== Problem to work on ==
Which lines of the material hold the word "Peppita"? Copy each one.
[Dataset — start]
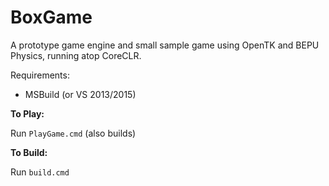 # BoxGame
A prototype game engine and small sample game using OpenTK and BEPU Physics, running atop CoreCLR.

Requirements:

* MSBuild (or VS 2013/2015)

**To Play:**

Run `PlayGame.cmd` (also builds)

**To Build:**

  Run `build.cmd`
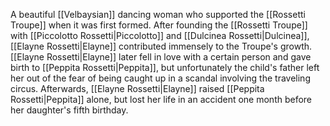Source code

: A beautiful <span class="races">[[Velbaysian]]</span> dancing woman who supported the <span class="miscellaneous">[[Rossetti Troupe]]</span> when it was first formed.
After founding the <span class="miscellaneous">[[Rossetti Troupe]]</span> with <span class="people">[[Piccolotto Rossetti|Piccolotto]]</span> and <span class="people">[[Dulcinea Rossetti|Dulcinea]]</span>, <span class="people">[[Elayne Rossetti|Elayne]]</span> contributed immensely to the Troupe's growth.
<span class="people">[[Elayne Rossetti|Elayne]]</span> later fell in love with a certain person and gave birth to <span class="people">[[Peppita Rossetti|Peppita]]</span>, but unfortunately the child's father left her out of the fear of being caught up in a scandal involving the traveling circus.
Afterwards, <span class="people">[[Elayne Rossetti|Elayne]]</span> raised <span class="people">[[Peppita Rossetti|Peppita]]</span> alone, but lost her life in an accident one month before her daughter's fifth birthday. 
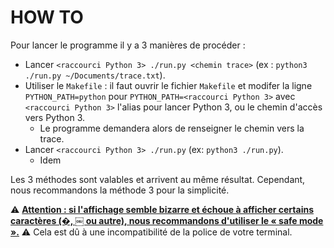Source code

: # HOW TO

Pour lancer le programme il y a 3 manières de procéder :

* Lancer `<raccourci Python 3> ./run.py <chemin trace>` (ex : `python3 ./run.py ~/Documents/trace.txt`).
* Utiliser le `Makefile` : il faut ouvrir le fichier `Makefile` et modifer la ligne `PYTHON_PATH=python` pour `PYTHON_PATH=<raccourci Python 3>` avec `<raccourci Python 3>` l'alias pour lancer Python 3, ou le chemin d'accès vers Python 3.
  * Le programme demandera alors de renseigner le chemin vers la trace.
* Lancer `<raccourci Python 3> ./run.py` (ex: `python3 ./run.py`).
  * Idem




Les 3 méthodes sont valables et arrivent au même résultat. Cependant, nous recommandons la méthode 3 pour la simplicité.

⚠️ **<u>Attention : si l'affichage semble bizarre et échoue à afficher certains caractères (�, ￼ ou autre), nous recommandons d'utiliser le « safe mode ».</u>** ⚠️ Cela est dû à une incompatibilité de la police de votre terminal.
[Dataset — finish]
== Written solution ==
<span class="people">[[Elayne Rossetti|Elayne]]</span> later fell in love with a certain person and gave birth to <span class="people">[[Peppita Rossetti|Peppita]]</span>, but unfortunately the child's father left her out of the fear of being caught up in a scandal involving the traveling circus.
Afterwards, <span class="people">[[Elayne Rossetti|Elayne]]</span> raised <span class="people">[[Peppita Rossetti|Peppita]]</span> alone, but lost her life in an accident one month before her daughter's fifth birthday. 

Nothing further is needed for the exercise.